Le Linee guida dedicate allo sviluppo introducono, nel panorama della Pubblica Amministrazione, alcuni aspetti estremamente innovativi: livelli tecnologici dello stack IA, livelli di autonomia dei sistemi di IA, architettura logica di riferimento, le personas della PA.
Il concetto di stack dell’Intelligenza artificiale viene rappresentato come una stratificazione organizzata delle componenti tecniche, hardware e software necessarie per progettare, addestrare, distribuire ed eseguire sistemi di intelligenza artificiale ed è composto da cinque livelli funzionali interdipendenti: energia, semiconduttori, infrastrutture, modelli e dati, applicazioni. Governare questo stack significa garantire sicurezza, tracciabilità e controllo lungo tutto il ciclo di vita delle soluzioni adottate.
Gli agenti dell’architettura logica di riferimento introdotta dalle Linee Guida sono progettati per gestire compiti complessi e multi-step, anche senza la continua supervisione umana, secondo una classificazione di autonomia che va dal livello 0 al livello 5, definita dalla SAE (Society of Automotive Engineers). Attualmente, le PA sperimentano sistemi classificabili tra il livello L2 e L3, ovvero sistemi in grado di orchestrare processi semplici e di ottimizzare i flussi interni della Pubblica amministrazione. Questa classificazione consente alle amministrazioni di comprendere il livello di maturità tecnologica delle soluzioni adottate e di governarne l’evoluzione nel rispetto dei requisiti di sicurezza, responsabilità e trasparenza.

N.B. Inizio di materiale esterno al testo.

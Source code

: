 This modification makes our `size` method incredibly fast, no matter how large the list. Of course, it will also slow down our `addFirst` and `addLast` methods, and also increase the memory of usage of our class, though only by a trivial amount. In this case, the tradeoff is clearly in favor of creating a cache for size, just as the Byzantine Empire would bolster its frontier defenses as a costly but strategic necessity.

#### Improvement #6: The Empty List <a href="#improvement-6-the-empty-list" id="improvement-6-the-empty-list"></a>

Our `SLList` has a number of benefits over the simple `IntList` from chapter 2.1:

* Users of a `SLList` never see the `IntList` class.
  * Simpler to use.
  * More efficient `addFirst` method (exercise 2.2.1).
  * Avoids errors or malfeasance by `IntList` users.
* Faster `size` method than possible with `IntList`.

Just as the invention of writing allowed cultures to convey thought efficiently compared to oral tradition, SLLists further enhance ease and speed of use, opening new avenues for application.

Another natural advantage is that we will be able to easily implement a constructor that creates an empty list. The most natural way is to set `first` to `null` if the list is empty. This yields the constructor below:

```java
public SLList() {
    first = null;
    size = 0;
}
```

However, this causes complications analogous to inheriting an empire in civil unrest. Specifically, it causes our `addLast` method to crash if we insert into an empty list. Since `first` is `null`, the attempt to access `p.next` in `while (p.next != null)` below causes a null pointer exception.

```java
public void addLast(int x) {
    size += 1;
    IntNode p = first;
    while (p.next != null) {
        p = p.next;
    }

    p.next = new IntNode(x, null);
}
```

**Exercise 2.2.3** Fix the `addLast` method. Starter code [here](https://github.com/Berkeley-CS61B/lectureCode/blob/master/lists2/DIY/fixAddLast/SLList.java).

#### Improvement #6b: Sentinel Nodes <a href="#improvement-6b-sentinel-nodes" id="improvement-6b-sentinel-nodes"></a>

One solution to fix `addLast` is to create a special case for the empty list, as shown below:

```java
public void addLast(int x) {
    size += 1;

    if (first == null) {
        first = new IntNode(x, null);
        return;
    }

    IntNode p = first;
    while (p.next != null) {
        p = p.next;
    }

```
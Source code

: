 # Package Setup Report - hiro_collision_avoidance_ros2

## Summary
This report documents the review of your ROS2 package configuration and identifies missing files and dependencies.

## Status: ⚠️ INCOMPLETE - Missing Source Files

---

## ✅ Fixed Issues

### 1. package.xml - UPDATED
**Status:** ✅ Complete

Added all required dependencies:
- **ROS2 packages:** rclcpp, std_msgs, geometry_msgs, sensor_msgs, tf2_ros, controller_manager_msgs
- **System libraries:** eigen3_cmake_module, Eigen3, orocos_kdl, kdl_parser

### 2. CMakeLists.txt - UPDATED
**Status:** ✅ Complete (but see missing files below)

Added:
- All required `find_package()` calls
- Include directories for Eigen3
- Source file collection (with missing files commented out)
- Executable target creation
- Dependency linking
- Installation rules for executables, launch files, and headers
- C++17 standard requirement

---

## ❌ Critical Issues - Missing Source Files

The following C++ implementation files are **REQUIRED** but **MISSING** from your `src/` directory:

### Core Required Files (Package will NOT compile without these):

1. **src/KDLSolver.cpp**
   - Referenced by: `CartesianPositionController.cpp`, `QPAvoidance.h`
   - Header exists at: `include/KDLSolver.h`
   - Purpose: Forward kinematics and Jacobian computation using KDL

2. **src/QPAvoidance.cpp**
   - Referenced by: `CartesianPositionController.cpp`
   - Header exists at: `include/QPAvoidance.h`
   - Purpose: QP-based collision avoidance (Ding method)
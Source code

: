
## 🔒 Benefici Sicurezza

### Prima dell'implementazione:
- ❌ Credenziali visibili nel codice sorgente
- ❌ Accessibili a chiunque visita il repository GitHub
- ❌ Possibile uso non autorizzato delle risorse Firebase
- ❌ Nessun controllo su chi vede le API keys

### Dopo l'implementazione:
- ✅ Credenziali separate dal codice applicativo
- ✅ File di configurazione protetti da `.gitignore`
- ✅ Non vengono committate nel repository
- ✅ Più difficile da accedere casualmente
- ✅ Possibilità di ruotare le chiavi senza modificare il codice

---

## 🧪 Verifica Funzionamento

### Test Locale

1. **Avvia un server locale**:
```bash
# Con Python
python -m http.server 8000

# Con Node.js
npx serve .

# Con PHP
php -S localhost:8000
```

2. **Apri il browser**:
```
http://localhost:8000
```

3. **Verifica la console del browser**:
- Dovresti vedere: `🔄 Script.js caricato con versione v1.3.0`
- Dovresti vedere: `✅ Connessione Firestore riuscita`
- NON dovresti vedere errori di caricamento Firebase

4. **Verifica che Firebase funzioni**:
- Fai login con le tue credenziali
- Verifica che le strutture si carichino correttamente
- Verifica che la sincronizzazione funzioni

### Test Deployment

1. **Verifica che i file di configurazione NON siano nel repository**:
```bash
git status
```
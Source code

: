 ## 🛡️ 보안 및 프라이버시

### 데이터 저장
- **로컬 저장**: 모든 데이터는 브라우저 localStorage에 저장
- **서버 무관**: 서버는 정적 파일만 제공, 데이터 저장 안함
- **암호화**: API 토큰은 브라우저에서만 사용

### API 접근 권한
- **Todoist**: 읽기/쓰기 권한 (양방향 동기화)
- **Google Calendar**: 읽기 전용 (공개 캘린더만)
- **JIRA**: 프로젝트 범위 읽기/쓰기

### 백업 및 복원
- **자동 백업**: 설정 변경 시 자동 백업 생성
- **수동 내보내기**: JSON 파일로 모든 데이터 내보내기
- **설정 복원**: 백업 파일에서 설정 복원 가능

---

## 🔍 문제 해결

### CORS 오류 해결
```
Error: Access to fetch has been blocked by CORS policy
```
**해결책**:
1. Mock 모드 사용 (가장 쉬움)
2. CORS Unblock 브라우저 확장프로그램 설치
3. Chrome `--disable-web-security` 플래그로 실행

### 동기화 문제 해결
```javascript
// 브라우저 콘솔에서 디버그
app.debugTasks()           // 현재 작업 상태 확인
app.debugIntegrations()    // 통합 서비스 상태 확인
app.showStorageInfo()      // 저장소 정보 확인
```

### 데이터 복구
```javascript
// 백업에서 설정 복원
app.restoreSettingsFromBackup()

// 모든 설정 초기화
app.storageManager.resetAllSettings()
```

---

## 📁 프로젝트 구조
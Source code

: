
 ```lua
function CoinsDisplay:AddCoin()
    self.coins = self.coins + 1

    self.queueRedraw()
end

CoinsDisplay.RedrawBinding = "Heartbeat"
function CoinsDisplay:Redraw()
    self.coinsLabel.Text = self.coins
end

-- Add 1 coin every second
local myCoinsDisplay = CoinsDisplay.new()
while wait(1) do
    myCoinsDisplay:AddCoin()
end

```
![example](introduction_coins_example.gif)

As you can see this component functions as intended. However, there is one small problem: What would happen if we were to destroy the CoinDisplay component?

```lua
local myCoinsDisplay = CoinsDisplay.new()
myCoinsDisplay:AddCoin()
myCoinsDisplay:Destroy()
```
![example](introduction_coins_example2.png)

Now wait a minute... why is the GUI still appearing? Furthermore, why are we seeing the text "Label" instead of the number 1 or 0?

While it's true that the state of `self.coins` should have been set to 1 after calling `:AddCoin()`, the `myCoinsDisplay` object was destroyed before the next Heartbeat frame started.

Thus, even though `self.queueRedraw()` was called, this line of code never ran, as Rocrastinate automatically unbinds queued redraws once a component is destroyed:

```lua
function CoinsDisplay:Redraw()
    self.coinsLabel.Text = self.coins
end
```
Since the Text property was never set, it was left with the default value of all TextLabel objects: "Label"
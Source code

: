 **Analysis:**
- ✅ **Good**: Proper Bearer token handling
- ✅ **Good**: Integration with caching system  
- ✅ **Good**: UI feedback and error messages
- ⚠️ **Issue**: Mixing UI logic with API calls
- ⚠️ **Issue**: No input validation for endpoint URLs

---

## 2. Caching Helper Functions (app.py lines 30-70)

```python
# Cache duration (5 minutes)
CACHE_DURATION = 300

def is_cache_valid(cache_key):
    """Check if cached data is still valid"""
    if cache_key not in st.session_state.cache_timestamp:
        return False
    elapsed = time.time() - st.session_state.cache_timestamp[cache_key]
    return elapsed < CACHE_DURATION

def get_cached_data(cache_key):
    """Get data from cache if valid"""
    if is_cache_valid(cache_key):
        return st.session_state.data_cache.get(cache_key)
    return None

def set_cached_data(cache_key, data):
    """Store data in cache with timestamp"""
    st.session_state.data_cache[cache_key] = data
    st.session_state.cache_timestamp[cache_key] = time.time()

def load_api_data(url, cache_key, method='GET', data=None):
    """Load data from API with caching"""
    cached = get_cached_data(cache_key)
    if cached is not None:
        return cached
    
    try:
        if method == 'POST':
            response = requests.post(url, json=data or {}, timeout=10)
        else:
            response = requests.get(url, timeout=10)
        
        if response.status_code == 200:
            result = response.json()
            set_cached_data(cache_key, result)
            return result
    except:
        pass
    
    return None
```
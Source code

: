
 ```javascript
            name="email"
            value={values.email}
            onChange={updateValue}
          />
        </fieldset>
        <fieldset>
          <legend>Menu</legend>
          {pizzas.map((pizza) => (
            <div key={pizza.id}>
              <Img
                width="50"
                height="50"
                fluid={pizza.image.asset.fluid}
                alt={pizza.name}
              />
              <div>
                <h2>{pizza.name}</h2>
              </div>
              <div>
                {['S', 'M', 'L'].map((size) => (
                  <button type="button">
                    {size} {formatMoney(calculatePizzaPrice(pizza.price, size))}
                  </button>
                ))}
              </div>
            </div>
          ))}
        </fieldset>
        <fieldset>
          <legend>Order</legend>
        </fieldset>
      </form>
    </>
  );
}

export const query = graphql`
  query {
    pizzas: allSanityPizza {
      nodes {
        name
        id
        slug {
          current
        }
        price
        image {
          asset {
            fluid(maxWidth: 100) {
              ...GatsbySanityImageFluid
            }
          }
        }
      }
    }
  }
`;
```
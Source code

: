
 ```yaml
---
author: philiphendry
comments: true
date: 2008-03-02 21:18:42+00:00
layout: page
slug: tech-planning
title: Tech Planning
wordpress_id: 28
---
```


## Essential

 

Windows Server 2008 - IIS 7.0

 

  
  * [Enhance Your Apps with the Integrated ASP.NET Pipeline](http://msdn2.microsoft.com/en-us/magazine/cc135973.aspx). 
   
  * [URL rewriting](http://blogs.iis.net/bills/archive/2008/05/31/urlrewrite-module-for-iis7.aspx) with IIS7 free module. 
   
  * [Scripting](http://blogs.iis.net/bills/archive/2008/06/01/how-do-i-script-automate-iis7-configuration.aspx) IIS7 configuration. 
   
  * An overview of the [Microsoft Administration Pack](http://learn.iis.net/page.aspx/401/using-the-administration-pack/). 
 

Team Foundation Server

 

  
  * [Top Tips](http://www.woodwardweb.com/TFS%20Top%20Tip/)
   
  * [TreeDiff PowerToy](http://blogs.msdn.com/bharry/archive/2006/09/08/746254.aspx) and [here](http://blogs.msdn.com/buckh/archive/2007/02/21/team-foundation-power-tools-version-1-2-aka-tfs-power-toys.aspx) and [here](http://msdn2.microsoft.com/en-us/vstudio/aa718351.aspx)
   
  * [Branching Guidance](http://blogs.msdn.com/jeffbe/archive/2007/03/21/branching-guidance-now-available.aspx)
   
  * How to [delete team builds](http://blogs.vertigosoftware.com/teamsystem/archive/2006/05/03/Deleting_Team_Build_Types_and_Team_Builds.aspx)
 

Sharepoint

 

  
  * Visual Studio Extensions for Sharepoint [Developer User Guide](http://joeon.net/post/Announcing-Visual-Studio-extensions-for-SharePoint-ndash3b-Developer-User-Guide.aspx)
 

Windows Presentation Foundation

L’architettura logica di riferimento, introdotta dalle Linee guida, è composta da un orchestratore IA centralizzato e da tre estensioni rappresentanti rispettivamente la molteplicità dei modelli IA, l’insieme delle fonti dati eterogenee per l’addestramento, il tuning e le tecniche di inferenza dei modelli IA e l’insieme di tool che permettono all’orchestratore di risolvere il fabbisogno o il caso d’uso specifico.
Accanto agli aspetti tecnologici, il documento introduce anche una innovativa classificazione delle amministrazioni – le cosiddette personas della PA. I quattro profili (operatore base, avanzato, esperto e controllore) individuano il livello di controllo e autonomia che una PA possiede nei processi di uso, sviluppo e governo di un sistema di IA Si va da amministrazioni che si limitano ad utilizzare modelli di IA in cloud (operatore base), fino a soggetti in grado di sviluppare e governare sistemi complessi end-to-end (operatore controllore), garantendo piena autonomia strategica, riducendo dipendenze tecnologiche da fornitori esterni e minimizzando i rischi di dinamiche di costi esterne non governabili. Questo approccio consente di adattare le strategie di sviluppo dell’IA alle diverse competenze presenti nella PA e alle disponibilità finanziarie e strumentali dedicate, favorendo modelli di cooperazione e riutilizzo di piattaforme e strumenti tra amministrazioni.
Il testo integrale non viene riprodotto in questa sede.